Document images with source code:
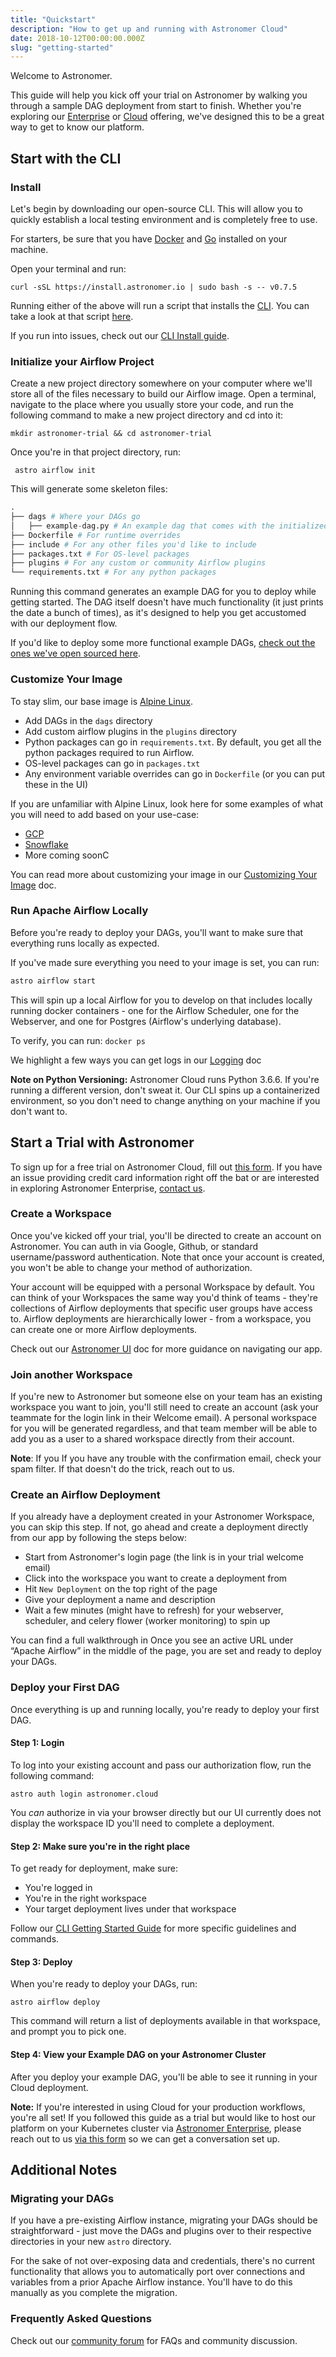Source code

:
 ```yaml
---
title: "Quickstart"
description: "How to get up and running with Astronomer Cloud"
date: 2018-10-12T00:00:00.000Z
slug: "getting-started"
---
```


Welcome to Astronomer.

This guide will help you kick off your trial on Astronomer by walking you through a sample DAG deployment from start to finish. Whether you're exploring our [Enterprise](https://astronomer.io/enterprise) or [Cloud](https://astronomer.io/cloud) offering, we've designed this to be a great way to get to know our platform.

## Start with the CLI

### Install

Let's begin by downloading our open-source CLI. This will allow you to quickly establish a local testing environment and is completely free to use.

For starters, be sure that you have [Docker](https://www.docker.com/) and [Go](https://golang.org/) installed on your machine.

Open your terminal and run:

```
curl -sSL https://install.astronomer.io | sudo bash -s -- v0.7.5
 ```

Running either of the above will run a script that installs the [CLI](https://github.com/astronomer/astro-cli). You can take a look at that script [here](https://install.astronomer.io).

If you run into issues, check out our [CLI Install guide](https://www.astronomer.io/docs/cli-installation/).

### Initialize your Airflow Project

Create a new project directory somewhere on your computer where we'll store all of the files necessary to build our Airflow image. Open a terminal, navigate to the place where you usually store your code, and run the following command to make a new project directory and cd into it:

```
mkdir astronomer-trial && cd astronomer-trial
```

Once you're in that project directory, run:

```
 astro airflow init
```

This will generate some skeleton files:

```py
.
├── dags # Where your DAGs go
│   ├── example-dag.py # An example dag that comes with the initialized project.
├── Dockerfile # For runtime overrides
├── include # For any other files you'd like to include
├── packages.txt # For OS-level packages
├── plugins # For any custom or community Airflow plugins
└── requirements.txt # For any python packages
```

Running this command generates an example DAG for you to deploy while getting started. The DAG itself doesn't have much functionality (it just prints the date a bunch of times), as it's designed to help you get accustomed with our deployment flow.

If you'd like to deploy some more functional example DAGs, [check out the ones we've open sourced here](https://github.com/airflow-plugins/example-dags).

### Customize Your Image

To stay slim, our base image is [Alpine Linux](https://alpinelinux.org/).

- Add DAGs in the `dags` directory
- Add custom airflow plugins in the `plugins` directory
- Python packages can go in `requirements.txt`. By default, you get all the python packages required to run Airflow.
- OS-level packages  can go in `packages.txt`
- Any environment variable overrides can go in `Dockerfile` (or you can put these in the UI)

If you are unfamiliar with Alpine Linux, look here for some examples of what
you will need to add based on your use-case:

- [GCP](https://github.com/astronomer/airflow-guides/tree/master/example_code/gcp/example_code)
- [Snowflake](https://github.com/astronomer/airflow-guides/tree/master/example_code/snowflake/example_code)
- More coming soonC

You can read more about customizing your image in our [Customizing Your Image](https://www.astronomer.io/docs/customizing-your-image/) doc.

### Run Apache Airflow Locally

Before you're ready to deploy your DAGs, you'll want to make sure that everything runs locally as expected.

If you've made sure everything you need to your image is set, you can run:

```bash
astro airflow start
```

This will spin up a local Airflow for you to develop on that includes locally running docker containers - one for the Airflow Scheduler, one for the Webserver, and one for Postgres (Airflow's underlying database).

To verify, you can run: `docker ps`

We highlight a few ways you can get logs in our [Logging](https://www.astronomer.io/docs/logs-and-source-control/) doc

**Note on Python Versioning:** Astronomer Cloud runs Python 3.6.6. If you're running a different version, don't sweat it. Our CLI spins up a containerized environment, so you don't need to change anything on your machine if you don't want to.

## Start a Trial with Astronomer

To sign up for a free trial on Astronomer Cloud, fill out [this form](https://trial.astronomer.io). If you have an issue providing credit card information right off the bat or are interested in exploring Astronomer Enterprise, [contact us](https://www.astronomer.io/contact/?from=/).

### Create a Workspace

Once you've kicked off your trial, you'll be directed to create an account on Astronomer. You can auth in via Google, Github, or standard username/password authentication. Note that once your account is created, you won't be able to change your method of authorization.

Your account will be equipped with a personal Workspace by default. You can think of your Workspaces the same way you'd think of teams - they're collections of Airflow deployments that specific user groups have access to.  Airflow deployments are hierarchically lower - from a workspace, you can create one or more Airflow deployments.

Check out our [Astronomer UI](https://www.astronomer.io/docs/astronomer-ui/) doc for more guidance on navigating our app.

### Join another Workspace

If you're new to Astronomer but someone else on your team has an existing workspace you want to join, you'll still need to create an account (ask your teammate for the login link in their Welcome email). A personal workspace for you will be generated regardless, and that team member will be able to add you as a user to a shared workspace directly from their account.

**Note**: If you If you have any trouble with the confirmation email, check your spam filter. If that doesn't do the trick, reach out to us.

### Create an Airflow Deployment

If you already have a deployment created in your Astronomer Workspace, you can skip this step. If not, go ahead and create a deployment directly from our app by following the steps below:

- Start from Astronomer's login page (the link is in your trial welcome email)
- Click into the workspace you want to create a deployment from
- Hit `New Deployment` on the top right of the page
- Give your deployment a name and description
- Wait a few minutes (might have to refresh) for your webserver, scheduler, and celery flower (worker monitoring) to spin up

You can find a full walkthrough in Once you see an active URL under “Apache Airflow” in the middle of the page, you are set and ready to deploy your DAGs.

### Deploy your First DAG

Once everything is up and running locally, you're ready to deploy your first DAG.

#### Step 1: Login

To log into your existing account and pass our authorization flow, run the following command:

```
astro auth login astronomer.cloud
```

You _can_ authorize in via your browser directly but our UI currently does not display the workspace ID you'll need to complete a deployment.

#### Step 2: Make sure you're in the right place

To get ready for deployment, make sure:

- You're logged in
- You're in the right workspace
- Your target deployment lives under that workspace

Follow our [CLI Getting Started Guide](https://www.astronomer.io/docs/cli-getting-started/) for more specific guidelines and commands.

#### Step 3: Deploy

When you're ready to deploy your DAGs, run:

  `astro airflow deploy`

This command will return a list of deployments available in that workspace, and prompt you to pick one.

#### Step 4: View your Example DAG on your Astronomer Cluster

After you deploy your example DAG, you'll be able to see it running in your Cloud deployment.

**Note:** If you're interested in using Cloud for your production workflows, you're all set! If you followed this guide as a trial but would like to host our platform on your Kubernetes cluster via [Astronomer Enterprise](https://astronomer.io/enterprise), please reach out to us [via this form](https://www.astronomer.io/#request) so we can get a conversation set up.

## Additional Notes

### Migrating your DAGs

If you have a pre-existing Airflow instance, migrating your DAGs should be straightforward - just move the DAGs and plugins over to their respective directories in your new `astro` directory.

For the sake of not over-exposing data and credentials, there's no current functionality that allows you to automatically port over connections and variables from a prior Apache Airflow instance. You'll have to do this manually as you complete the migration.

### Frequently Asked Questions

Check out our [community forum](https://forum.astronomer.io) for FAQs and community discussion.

### TASK ITEM
Using only the entries above, output the line with "- You're logged in", the line with "For the sake", and all lines between them, exactly as they stand.

### SOLUTION FOR THIS EXERCISE
- You're logged in
- You're in the right workspace
- Your target deployment lives under that workspace

Follow our [CLI Getting Started Guide](https://www.astronomer.io/docs/cli-getting-started/) for more specific guidelines and commands.

#### Step 3: Deploy

When you're ready to deploy your DAGs, run:

  `astro airflow deploy`

This command will return a list of deployments available in that workspace, and prompt you to pick one.

#### Step 4: View your Example DAG on your Astronomer Cluster

After you deploy your example DAG, you'll be able to see it running in your Cloud deployment.

**Note:** If you're interested in using Cloud for your production workflows, you're all set! If you followed this guide as a trial but would like to host our platform on your Kubernetes cluster via [Astronomer Enterprise](https://astronomer.io/enterprise), please reach out to us [via this form](https://www.astronomer.io/#request) so we can get a conversation set up.

## Additional Notes

### Migrating your DAGs

If you have a pre-existing Airflow instance, migrating your DAGs should be straightforward - just move the DAGs and plugins over to their respective directories in your new `astro` directory.

For the sake of not over-exposing data and credentials, there's no current functionality that allows you to automatically port over connections and variables from a prior Apache Airflow instance. You'll have to do this manually as you complete the migration.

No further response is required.